RECORDS SUPPLIED →
______

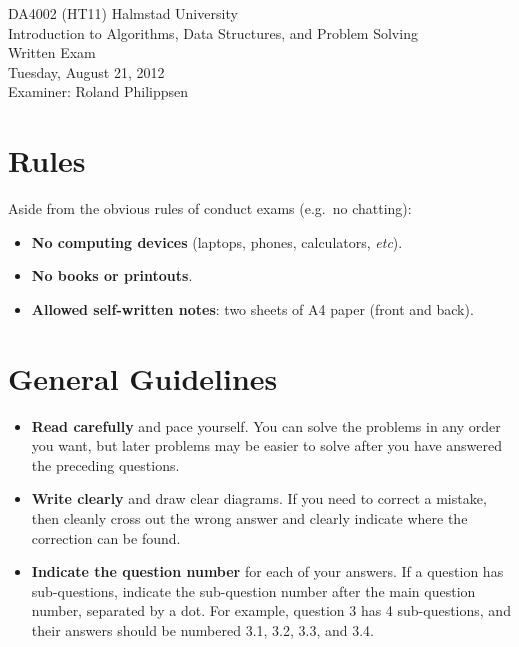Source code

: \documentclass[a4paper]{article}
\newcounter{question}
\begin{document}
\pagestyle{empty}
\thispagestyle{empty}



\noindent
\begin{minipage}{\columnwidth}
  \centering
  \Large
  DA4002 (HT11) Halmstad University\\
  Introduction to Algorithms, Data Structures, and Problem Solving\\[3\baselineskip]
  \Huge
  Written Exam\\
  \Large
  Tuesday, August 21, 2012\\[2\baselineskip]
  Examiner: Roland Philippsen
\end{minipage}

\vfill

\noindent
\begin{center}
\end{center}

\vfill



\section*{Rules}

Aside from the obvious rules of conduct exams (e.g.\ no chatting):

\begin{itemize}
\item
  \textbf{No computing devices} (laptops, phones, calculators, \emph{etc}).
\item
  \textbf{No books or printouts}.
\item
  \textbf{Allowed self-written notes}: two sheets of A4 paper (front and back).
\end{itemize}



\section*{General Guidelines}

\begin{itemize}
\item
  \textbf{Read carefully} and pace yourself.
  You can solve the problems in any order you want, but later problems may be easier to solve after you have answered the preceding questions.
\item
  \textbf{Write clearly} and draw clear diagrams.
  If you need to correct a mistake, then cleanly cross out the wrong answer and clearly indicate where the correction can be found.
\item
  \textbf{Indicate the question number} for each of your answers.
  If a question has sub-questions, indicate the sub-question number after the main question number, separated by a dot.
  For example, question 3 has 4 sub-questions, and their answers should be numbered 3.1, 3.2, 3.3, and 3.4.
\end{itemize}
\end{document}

______

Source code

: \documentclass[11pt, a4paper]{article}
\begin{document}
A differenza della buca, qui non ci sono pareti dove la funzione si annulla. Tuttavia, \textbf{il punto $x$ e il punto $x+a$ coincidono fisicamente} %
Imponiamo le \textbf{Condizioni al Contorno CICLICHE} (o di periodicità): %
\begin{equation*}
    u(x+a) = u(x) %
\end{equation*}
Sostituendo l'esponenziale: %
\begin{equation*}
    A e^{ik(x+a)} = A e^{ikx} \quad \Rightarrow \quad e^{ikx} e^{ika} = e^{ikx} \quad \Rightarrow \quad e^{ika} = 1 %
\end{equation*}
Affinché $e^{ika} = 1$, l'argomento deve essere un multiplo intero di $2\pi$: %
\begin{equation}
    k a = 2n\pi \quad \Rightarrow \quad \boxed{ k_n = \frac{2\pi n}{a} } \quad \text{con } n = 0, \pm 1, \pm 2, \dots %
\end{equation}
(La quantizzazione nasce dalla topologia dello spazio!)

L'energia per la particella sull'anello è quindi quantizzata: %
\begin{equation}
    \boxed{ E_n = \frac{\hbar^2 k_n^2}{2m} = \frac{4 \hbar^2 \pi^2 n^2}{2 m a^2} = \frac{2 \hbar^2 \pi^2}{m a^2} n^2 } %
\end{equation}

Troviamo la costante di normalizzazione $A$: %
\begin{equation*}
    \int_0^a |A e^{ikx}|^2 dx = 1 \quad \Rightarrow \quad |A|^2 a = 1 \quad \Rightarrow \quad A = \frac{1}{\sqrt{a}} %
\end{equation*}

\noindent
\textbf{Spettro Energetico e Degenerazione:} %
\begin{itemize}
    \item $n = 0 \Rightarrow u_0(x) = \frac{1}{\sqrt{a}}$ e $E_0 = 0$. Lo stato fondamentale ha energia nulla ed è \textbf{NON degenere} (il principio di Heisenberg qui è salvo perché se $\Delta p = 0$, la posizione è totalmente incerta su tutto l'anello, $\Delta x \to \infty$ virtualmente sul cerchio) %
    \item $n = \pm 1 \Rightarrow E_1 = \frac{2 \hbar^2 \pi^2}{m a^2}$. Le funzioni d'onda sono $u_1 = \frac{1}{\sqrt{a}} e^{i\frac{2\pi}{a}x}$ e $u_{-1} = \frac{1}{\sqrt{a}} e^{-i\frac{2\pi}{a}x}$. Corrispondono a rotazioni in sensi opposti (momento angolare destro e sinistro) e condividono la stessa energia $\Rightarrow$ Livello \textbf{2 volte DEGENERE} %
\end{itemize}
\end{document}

______

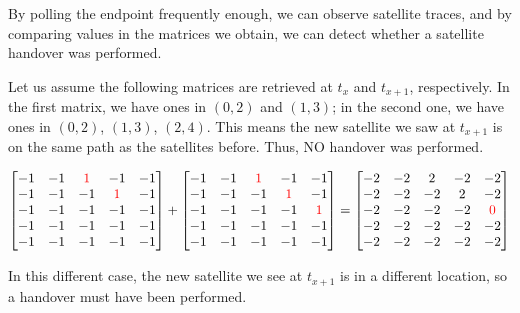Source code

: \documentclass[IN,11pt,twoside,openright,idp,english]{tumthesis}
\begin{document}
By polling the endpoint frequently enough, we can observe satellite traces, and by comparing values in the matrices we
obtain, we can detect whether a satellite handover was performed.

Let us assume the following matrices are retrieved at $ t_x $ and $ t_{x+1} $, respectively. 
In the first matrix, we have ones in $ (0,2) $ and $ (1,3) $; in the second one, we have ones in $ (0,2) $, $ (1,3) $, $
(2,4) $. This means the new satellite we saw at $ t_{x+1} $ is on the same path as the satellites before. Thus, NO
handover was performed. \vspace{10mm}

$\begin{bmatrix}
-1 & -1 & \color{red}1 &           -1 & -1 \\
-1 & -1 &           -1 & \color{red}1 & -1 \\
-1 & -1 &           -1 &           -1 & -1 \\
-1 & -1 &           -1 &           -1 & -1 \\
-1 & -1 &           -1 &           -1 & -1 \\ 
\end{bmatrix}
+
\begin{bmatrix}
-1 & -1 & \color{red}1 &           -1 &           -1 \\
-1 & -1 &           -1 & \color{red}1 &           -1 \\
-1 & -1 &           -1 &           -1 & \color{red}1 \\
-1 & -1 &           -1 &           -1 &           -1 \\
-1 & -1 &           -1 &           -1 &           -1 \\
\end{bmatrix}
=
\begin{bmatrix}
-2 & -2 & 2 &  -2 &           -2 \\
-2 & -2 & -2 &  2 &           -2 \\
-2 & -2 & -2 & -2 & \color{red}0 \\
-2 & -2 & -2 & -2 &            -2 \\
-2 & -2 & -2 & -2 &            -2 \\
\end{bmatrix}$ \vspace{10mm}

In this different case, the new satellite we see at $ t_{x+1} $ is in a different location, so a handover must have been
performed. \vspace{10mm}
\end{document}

______

WHAT THE TASK ASKS →
Would you please copy every line in the data that contains the word "vspace"?

WRITTEN SOLUTION →
handover was performed. \vspace{10mm}
\end{bmatrix}$ \vspace{10mm}
performed. \vspace{10mm}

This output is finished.